[Dataset entries]
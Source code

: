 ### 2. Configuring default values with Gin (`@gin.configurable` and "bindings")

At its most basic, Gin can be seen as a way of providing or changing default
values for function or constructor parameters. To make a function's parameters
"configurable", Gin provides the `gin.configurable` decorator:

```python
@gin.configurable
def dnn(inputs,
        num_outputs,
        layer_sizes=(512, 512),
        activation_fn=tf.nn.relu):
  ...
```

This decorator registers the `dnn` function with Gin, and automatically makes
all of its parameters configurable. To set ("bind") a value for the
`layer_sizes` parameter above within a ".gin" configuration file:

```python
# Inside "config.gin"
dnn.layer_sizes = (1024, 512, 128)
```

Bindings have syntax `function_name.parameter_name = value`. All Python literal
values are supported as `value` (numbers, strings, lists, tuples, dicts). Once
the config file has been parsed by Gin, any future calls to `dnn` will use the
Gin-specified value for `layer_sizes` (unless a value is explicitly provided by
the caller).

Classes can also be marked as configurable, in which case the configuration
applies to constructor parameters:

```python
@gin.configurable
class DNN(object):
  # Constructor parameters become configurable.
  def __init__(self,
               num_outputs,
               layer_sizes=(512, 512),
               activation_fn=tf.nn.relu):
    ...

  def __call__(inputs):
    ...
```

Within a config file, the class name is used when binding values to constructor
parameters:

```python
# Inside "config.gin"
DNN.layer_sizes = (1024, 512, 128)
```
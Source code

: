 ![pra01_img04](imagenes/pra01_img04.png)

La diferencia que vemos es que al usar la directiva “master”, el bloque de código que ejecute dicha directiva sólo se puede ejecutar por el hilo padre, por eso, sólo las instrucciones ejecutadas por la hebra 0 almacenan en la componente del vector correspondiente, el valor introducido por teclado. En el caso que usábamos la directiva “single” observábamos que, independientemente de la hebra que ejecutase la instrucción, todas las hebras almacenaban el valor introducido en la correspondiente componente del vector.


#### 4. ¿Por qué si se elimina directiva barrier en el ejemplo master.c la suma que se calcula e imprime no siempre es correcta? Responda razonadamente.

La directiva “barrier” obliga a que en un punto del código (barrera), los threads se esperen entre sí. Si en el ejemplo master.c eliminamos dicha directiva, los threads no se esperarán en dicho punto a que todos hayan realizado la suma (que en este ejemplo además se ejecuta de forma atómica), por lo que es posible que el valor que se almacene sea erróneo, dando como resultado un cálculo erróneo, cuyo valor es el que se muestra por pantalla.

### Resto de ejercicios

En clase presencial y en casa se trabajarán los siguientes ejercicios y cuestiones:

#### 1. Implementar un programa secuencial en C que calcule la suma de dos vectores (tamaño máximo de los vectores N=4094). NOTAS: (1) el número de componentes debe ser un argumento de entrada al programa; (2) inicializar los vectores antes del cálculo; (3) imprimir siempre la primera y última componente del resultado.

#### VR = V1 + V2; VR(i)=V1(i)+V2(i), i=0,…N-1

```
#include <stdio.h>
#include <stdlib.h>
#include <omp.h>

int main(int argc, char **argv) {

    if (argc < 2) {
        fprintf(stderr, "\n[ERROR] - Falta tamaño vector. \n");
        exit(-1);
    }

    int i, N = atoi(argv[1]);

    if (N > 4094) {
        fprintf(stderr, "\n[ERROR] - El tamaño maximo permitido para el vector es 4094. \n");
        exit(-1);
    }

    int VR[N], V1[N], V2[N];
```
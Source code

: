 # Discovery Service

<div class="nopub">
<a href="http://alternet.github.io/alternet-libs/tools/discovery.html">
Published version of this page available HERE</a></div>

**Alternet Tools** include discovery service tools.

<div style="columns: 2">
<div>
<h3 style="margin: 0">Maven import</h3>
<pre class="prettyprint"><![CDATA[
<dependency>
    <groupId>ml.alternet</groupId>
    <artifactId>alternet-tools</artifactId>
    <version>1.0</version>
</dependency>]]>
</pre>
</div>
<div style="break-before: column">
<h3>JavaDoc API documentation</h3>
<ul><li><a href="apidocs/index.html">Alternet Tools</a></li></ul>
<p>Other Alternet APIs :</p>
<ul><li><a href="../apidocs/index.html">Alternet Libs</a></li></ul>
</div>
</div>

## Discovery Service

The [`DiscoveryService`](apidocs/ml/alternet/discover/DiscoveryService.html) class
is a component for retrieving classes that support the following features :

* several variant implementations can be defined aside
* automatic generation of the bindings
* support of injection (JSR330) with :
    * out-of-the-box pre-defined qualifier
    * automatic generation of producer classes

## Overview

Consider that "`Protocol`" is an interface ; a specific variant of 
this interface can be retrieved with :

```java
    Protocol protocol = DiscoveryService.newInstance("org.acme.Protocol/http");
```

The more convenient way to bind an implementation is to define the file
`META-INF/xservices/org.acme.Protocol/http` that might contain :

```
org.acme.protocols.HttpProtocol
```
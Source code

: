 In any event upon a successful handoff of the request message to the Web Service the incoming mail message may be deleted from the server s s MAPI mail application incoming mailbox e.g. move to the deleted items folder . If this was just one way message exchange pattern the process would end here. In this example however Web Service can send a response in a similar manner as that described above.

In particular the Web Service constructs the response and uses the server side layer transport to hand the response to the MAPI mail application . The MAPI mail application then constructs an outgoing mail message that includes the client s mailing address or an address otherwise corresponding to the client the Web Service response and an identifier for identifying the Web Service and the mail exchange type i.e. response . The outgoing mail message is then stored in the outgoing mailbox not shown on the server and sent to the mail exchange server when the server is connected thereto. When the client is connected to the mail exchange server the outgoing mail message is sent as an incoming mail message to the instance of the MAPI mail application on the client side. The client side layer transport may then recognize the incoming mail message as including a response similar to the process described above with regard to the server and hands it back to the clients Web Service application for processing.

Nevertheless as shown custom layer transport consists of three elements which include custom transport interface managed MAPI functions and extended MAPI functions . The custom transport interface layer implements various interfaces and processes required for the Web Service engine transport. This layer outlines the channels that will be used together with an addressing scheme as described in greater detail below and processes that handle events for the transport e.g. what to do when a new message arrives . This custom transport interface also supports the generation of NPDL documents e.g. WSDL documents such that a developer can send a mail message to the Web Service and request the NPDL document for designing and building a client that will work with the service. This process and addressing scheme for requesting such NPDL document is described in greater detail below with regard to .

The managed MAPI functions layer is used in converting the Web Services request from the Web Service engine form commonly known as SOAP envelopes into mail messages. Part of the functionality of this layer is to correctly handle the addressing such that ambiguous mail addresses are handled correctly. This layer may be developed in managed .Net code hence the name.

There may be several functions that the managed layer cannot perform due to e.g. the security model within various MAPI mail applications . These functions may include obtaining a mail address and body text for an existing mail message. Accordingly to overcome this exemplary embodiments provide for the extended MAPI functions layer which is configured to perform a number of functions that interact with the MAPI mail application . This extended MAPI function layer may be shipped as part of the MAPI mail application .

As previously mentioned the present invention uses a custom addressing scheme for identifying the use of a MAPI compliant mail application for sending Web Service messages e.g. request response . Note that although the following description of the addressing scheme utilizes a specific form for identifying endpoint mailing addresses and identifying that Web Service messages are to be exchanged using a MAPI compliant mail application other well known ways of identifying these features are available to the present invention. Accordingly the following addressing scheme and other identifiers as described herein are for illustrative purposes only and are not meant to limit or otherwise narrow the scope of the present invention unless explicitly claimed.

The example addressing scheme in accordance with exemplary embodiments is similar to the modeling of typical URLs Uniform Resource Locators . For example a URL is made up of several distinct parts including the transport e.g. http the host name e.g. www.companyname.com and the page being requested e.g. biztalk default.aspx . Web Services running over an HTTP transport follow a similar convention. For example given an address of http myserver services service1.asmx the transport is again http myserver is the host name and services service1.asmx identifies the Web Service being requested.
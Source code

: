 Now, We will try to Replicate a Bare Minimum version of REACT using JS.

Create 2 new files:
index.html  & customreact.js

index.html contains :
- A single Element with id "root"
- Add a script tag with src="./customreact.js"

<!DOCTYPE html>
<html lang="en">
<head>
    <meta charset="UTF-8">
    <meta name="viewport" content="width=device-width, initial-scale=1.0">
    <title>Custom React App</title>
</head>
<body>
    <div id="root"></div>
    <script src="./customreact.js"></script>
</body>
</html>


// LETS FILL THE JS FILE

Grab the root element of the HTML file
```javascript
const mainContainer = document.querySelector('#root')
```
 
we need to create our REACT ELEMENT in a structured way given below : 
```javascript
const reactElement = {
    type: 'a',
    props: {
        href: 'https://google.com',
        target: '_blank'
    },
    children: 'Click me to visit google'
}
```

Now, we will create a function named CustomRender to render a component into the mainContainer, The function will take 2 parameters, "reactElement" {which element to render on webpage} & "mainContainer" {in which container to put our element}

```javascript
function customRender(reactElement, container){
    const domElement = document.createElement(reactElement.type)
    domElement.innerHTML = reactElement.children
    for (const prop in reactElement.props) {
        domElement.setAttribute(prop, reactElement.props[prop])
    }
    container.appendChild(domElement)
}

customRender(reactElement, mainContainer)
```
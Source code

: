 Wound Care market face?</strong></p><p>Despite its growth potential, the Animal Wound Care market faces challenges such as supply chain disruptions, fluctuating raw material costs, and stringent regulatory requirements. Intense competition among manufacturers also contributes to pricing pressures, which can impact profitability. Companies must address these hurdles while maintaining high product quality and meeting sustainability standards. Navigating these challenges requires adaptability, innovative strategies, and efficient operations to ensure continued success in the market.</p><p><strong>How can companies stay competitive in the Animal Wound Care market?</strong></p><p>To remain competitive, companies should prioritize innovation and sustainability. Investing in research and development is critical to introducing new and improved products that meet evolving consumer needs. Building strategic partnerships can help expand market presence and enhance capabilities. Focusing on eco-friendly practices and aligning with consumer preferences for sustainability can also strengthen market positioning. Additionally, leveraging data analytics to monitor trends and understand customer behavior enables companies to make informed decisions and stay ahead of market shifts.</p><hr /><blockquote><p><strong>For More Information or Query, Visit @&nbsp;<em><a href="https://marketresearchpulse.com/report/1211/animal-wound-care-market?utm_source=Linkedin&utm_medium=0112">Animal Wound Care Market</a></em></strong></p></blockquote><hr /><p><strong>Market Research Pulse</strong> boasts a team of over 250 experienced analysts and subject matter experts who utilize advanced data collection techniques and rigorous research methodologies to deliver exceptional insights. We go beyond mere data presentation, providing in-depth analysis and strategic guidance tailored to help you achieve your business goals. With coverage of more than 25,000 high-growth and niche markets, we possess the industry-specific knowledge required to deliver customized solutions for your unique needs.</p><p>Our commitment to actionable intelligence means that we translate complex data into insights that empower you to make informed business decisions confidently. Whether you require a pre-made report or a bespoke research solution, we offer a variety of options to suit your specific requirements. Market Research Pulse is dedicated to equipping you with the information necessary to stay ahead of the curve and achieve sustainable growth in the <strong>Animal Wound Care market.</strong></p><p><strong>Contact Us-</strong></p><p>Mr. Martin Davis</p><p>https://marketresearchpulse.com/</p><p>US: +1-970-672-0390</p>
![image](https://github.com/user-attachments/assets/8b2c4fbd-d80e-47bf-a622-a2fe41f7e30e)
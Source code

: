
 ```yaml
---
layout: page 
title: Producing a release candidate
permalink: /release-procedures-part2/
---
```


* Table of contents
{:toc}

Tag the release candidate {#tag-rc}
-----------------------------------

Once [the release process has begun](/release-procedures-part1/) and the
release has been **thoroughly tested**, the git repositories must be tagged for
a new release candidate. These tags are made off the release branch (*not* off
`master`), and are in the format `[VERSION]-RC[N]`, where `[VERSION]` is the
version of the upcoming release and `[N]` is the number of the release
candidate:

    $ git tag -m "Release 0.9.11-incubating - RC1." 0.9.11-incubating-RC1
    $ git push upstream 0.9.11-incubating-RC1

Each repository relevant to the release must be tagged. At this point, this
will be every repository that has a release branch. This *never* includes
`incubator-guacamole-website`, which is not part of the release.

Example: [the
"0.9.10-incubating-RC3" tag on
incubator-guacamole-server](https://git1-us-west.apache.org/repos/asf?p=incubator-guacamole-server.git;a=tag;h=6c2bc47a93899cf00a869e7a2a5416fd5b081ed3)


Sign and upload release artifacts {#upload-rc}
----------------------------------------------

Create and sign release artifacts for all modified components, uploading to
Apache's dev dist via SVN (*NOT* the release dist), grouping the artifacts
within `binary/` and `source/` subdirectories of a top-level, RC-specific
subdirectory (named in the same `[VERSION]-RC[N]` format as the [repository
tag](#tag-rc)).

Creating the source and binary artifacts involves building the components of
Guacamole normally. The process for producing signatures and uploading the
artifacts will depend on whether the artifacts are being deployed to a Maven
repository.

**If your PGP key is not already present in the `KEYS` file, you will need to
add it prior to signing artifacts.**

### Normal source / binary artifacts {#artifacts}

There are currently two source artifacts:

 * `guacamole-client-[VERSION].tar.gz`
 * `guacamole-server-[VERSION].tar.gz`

● **What is required**
The first line of the entries, the line with "the caller).", and every line between them should be retyped exactly, and nothing else.

● **Exercise solution**
Source code

: ### 2. Configuring default values with Gin (`@gin.configurable` and "bindings")

At its most basic, Gin can be seen as a way of providing or changing default
values for function or constructor parameters. To make a function's parameters
"configurable", Gin provides the `gin.configurable` decorator:

```python
@gin.configurable
def dnn(inputs,
        num_outputs,
        layer_sizes=(512, 512),
        activation_fn=tf.nn.relu):
  ...
```

This decorator registers the `dnn` function with Gin, and automatically makes
all of its parameters configurable. To set ("bind") a value for the
`layer_sizes` parameter above within a ".gin" configuration file:

```python
# Inside "config.gin"
dnn.layer_sizes = (1024, 512, 128)
```

Bindings have syntax `function_name.parameter_name = value`. All Python literal
values are supported as `value` (numbers, strings, lists, tuples, dicts). Once
the config file has been parsed by Gin, any future calls to `dnn` will use the
Gin-specified value for `layer_sizes` (unless a value is explicitly provided by
the caller).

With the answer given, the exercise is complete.